**WHAT TO DO**
Produce a copy of every line in the records that holds the string "Hardware".
── GIVEN RECORDS ──
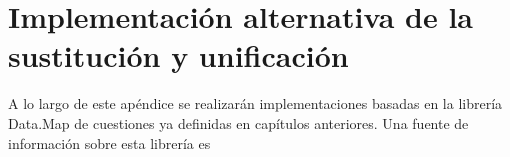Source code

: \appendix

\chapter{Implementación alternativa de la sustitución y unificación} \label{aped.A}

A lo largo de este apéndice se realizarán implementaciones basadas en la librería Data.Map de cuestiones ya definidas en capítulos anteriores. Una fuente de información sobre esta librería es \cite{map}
───
── GIVEN RECORDS ──
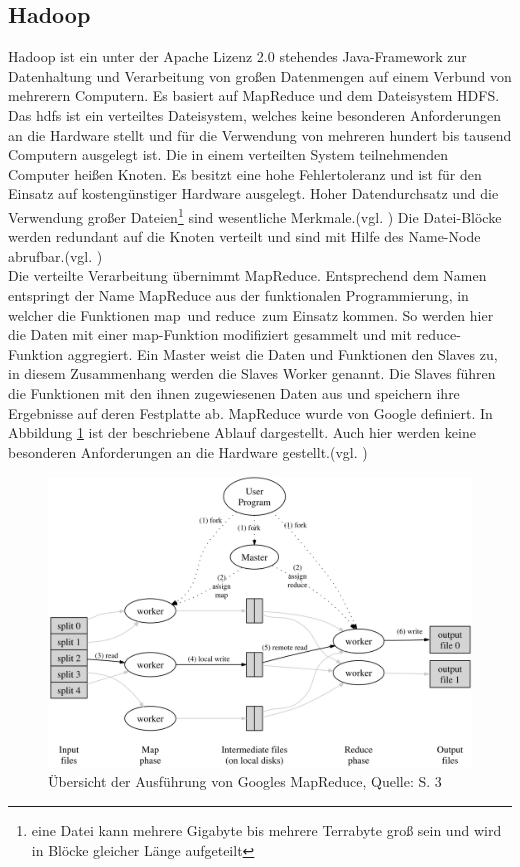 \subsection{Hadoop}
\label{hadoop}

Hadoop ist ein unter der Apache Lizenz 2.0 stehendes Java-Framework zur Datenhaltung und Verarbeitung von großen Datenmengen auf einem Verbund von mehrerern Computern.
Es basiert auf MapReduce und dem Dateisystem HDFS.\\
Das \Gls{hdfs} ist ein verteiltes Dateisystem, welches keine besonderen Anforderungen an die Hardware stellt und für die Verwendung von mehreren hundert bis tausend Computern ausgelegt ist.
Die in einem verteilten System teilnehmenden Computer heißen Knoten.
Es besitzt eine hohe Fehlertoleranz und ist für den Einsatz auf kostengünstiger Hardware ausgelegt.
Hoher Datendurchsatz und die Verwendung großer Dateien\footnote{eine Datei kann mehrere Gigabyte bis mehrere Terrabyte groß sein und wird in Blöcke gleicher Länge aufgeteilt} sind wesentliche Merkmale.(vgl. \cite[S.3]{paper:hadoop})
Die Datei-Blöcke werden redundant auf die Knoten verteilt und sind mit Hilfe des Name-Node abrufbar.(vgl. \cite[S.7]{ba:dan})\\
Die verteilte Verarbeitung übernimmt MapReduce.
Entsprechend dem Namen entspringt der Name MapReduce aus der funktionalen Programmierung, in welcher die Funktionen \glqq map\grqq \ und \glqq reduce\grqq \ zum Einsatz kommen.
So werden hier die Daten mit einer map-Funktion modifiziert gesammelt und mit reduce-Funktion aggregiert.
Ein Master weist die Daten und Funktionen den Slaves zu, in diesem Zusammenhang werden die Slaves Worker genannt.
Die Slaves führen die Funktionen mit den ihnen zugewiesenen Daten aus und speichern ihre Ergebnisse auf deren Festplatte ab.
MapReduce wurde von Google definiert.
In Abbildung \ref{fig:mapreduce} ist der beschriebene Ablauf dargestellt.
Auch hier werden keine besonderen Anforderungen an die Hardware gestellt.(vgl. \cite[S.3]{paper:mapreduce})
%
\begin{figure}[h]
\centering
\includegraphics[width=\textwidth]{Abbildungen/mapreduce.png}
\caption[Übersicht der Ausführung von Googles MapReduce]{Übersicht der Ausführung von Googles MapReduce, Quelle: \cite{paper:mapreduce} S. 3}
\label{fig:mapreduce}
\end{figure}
───
**WRITTEN ANSWER**
Das \Gls{hdfs} ist ein verteiltes Dateisystem, welches keine besonderen Anforderungen an die Hardware stellt und für die Verwendung von mehreren hundert bis tausend Computern ausgelegt ist.
Es besitzt eine hohe Fehlertoleranz und ist für den Einsatz auf kostengünstiger Hardware ausgelegt.
Auch hier werden keine besonderen Anforderungen an die Hardware gestellt.(vgl. \cite[S.3]{paper:mapreduce})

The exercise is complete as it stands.